🧬 TruPath Genome boosts structural variant detection
🧬 TruPath Genome boosts structural variant detection
Illumina unveiled TruPath Genome at AGBT, pairing proximity mapped read technology with DRAGEN Germline to improve mapping in “dark” genomic regions and boost structural variant detection and ultralong phasing. At UMC Utrecht, early evaluation in rare-disease samples reported megabase-scale phasing, full resolution of clinically relevant genes, and improved interpretation of hard-to-analyse loci including SMN1/SMN2.
Why It Matters To Oncology
Better mapping in difficult regions can reduce blind spots that complicate structural variant calling—relevant for tumor suppressor loci, complex rearrangements, and challenging paralogous regions.
Illumina also highlighted multiomic cancer workflows (spatial transcriptomics + 5-base sequencing + proteomics) aimed at reading tumor biology in context rather than as siloed datasets.
In studies presented, integrated spatial/genomic/proteomic review helped identify a novel set of cancer-associated fibroblasts and distinguish malignant from benign samples.
Broad Clinical Labs and partners combined whole-genome + methylation profiling in pediatric renal cancers, using methylation-based classifiers to identify rhabdoid tumors that genomics-only approaches missed.
The Financials
Illumina did not disclose pricing or reimbursement details for TruPath Genome in the information shared from AGBT.
Near-term economic impact for oncology labs will likely depend on whether TruPath can replace orthogonal confirmation for complex variants and how it fits into existing short-read workflows.
Multiomic stacks (spatial + methylation + proteomics) may increase per-sample cost, but could improve yield in discovery programs by reducing iterative testing.
What They're Saying
Illumina: TruPath “combines the proven accuracy of short-read sequencing with long-distance genomic insights” to improve mapping, enhance structural variant detection, and deliver ultralong phasing.
Marcel Nelen (UMC Utrecht): “an important step toward a single assay capable of addressing many rare disease research questions without additional orthogonal testing.”
Cande Rogert (Illumina): High-resolution spatial profiling enabled analysis of tumor genetics “within their real context” and identification of new cell subtypes.
What's Next
Watch for oncology-specific validation: sensitivity/precision for clinically relevant structural variants (including low-VAF contexts), performance in FFPE, and comparability vs long-read and optical mapping.

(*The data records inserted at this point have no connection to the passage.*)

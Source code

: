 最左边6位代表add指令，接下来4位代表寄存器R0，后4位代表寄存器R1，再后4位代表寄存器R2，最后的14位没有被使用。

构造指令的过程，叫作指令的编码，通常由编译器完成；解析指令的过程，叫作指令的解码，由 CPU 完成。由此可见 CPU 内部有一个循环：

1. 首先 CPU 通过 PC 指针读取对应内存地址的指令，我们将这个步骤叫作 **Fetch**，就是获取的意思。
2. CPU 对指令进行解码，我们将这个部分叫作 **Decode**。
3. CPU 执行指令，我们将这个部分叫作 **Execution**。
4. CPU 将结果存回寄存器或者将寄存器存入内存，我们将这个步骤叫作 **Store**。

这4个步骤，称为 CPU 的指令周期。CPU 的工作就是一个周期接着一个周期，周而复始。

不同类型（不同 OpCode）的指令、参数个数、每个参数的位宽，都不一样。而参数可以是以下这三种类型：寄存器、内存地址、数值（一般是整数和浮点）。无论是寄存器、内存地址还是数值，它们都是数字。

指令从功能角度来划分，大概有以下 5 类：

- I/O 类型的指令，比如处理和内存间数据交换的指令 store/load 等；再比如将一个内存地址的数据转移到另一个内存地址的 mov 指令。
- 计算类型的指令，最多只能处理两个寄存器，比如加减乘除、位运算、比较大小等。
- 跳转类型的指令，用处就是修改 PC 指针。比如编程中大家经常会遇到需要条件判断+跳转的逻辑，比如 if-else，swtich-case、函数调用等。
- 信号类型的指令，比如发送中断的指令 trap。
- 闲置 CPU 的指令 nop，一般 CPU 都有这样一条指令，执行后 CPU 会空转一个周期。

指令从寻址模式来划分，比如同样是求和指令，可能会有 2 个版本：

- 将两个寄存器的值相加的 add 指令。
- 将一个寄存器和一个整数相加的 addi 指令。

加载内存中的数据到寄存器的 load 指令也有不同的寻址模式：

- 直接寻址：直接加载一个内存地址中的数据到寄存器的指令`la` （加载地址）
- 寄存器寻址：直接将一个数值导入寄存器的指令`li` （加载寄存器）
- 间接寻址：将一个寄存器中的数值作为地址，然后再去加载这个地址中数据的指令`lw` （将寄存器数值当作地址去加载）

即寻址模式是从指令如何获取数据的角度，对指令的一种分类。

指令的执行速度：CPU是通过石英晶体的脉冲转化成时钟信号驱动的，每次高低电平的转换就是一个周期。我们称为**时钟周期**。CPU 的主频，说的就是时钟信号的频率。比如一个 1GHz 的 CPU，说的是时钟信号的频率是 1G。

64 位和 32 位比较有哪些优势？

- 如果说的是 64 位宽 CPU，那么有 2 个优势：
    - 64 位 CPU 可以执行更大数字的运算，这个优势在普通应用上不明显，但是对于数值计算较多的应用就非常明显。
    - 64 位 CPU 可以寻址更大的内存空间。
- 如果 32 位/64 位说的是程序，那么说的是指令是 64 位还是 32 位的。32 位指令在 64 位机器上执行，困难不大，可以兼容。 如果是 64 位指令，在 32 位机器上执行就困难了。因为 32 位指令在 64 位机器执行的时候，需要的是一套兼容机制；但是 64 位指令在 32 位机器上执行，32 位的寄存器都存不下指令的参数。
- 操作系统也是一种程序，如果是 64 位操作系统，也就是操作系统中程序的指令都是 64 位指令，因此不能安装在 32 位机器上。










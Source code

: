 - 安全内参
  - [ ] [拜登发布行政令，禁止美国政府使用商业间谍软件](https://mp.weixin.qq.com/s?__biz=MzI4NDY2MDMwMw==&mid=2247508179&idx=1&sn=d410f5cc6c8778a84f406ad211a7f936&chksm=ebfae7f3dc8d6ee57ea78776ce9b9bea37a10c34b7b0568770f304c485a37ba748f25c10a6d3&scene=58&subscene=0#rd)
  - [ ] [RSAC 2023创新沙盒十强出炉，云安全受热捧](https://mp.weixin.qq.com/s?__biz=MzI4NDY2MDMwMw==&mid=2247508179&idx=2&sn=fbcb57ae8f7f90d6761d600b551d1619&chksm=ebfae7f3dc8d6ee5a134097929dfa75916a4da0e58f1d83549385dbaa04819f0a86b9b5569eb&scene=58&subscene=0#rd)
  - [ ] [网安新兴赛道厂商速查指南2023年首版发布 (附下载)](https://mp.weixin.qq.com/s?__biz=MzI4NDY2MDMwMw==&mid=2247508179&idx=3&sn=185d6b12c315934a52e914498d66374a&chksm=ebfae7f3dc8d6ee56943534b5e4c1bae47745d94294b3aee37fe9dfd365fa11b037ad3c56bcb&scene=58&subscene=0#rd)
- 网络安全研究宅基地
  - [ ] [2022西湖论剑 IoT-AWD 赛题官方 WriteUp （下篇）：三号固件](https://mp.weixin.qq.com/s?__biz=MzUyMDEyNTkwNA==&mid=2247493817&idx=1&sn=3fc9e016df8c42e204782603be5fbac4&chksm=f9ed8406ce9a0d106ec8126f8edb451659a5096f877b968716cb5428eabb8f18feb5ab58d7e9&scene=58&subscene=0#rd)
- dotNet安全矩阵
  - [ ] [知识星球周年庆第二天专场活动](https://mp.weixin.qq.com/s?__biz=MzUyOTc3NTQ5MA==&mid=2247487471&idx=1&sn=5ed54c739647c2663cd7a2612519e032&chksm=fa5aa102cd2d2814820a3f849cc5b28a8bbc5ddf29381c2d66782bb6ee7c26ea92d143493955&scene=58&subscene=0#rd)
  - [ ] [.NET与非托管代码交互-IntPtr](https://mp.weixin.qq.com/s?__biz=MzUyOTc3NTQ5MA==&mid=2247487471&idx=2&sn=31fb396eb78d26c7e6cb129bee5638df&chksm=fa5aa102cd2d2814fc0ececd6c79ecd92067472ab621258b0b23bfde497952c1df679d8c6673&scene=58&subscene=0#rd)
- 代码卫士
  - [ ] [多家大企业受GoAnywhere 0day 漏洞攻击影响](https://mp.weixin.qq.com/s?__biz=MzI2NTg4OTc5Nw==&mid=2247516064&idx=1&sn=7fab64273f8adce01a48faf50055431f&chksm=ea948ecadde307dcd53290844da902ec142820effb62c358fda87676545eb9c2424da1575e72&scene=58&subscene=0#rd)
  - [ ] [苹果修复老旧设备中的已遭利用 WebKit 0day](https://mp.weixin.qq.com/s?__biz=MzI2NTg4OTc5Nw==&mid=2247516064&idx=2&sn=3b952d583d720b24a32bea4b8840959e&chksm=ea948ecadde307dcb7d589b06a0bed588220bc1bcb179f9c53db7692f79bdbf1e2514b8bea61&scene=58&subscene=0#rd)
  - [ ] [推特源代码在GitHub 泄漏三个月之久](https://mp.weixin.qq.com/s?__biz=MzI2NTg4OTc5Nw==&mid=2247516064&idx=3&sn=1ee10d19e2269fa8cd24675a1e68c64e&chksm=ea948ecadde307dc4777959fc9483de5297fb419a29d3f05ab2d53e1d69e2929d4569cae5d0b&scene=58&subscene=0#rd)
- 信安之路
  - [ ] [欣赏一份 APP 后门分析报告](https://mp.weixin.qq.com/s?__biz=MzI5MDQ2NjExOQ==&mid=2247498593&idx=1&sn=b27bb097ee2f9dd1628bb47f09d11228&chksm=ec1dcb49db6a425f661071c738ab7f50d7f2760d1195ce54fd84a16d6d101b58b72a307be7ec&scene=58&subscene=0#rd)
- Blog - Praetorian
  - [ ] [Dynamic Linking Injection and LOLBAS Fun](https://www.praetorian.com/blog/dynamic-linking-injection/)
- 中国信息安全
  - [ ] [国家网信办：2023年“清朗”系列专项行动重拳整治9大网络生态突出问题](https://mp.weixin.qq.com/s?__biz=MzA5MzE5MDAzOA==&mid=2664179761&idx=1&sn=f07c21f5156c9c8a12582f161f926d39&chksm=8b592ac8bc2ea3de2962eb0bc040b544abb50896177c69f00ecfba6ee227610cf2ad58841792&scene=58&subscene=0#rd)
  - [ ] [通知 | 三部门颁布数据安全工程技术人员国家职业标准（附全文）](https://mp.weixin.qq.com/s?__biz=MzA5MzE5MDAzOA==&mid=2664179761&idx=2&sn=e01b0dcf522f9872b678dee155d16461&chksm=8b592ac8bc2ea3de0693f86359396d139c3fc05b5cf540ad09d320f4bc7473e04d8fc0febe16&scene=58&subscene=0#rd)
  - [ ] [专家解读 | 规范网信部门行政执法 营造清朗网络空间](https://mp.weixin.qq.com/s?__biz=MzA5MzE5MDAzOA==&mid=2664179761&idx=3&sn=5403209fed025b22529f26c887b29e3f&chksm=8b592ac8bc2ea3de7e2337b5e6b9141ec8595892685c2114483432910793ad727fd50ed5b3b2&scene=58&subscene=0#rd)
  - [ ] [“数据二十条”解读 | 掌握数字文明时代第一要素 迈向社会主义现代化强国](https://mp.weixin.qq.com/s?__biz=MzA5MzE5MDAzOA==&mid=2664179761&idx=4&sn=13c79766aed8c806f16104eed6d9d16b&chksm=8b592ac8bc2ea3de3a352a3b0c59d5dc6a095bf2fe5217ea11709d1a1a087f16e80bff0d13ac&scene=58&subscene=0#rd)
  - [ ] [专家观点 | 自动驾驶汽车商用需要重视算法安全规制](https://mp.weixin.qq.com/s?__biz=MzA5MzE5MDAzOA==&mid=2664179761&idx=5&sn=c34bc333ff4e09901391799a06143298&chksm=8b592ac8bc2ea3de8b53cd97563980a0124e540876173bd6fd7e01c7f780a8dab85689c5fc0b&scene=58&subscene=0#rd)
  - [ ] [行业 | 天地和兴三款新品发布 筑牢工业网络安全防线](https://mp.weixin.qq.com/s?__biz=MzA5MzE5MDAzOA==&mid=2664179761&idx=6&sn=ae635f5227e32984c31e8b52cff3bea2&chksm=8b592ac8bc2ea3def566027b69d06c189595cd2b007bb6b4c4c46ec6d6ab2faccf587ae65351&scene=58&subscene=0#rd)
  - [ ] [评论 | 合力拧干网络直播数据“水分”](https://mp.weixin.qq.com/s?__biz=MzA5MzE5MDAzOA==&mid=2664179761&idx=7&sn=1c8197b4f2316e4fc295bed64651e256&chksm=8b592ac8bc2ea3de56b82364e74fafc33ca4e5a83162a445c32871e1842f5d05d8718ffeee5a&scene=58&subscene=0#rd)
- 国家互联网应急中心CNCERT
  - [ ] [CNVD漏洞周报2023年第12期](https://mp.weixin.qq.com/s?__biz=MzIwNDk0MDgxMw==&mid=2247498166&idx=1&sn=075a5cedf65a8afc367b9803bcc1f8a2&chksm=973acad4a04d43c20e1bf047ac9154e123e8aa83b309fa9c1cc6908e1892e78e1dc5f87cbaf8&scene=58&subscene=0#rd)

Expect more evidence on how proximity mapping changes interpretation in notoriously difficult regions and whether it reduces confirmatory testing.
Broad and collaborators are expanding methylation + genome profiling to additional FFPE and cell-free DNA samples—key for translational and minimal residual disease-adjacent discovery work.
If multiomic integration continues to separate malignant from benign and surface new stromal subtypes (e.g., cancer-associated fibroblasts), it could accelerate target discovery and biomarker stratification.